Many “moderates” in the GOP would have you believe that their own brand of conservatism is wholly good, and has nothing whatsoever to do with stuff like The Turner Diaries. They are either incorrect in good faith, or they are lying. I think it’s more often the latter, although the deception is working in multiple directions. And as the GOP slides further and further right without less and less compunction about maintaining a veneer of respectability, one has less and less of an excuse for ignorance.
To put it simply: I think The Turner Diaries is worth paying some attention to because this is what they want. This is where their ideology is tacking, even if they don’t want to admit it to us or to themselves.
I think it would be tempting to respond to that with “well, of course it’s awful, because any ideology taken to its logical extreme ends up being awful”. I could write a goddamn book on why that isn’t true, or at least on why it’s a spectacular oversimplification as well as a fantabulous case of Both-Sidesism. But I don’t want to write that book right now. I want to write about this other book, God help us. In the process, I may gesture broadly at that first unwritten book, because it might at some point end up being relevant.
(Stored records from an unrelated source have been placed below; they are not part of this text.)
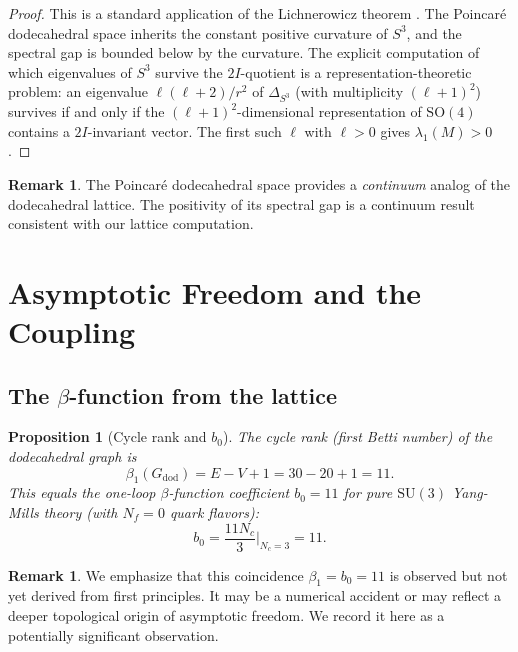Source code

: \documentclass[12pt,a4paper]{article}
\newtheorem{proposition}[theorem]{Proposition}
\theoremstyle{definition}
\newtheorem{remark}[theorem]{Remark}
\theoremstyle{remark}
\newcommand{\SU}{\mathrm{SU}}
\newcommand{\SO}{\mathrm{SO}}
\begin{document}
\begin{proof}
This is a standard application of the Lichnerowicz theorem
\cite{lichnerowicz1958}.  The Poincar\'{e} dodecahedral space inherits
the constant positive curvature of $S^3$, and the spectral gap is
bounded below by the curvature.  The explicit computation of which
eigenvalues of $S^3$ survive the $2I$-quotient is a representation-theoretic
problem: an eigenvalue $\ell(\ell+2)/r^2$ of $\Delta_{S^3}$
(with multiplicity $(\ell+1)^2$) survives if and only if the
$(\ell+1)^2$-dimensional representation of $\SO(4)$ contains a
$2I$-invariant vector.  The first such $\ell$ with $\ell > 0$
gives $\lambda_1(M) > 0$.
\end{proof}

\begin{remark}
The Poincar\'{e} dodecahedral space provides a \emph{continuum}
analog of the dodecahedral lattice.  The positivity of its spectral
gap is a continuum result consistent with our lattice computation.
\end{remark}

\section{Asymptotic Freedom and the Coupling}\label{sec:asymptotic}

\subsection{The $\beta$-function from the lattice}\label{ssec:beta}

\begin{proposition}[Cycle rank and $b_0$]\label{prop:b0}
The cycle rank (first Betti number) of the dodecahedral graph is
\begin{equation}\label{eq:cyclerank}
  \beta_1(G_{\mathrm{dod}}) = E - V + 1 = 30 - 20 + 1 = 11.
\end{equation}
This equals the one-loop $\beta$-function coefficient $b_0 = 11$
for pure $\SU(3)$ Yang-Mills theory (with $N_f = 0$ quark flavors):
\[
  b_0 = \frac{11 N_c}{3}\Big|_{N_c = 3} = 11.
\]
\end{proposition}

\begin{remark}
We emphasize that this coincidence $\beta_1 = b_0 = 11$ is observed but
not yet derived from first principles.  It may be a numerical accident or
may reflect a deeper topological origin of asymptotic freedom.  We record it
here as a potentially significant observation.
\end{remark}
\end{document}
The other reason I’m doing this proceeds from the first, which is that I’m doing it so you don’t have to. You’re welcome.
That being said, I think some warnings are in order. I probably don’t need to issue a content warning for racism and antisemitism, but I do think I should issue one for the intensity and degree of those things, which is utterly mind-blowing. This book is so fucking racist, y’all. It is inexpressibly horrible. It is in-your-face hateful and it is relentless about it. I mean, it’s a book that ends with the extermination of all People of Color on Earth and any white person who dared to take their side in any respect, and that’s painted as the happiest of all possible happy endings. Do not look for the vicious racism to let up, because it won’t.
The other thing I need to warn for is that it’s very violent, and a lot of that violence is, from what I’ve read about the book, sexual in nature. The author is absolutely drenched in THEY WANT TO RAPE THE PURE WHITE WOMEN paranoia. I mean of course he is; that paranoia is intrinsic to racism of all kinds. But besides the rape there is apparently generally horrific levels of misogyny—again, of course there is; talk to anyone who studies racist groups and they’ll say those people also don’t tend to like women very much.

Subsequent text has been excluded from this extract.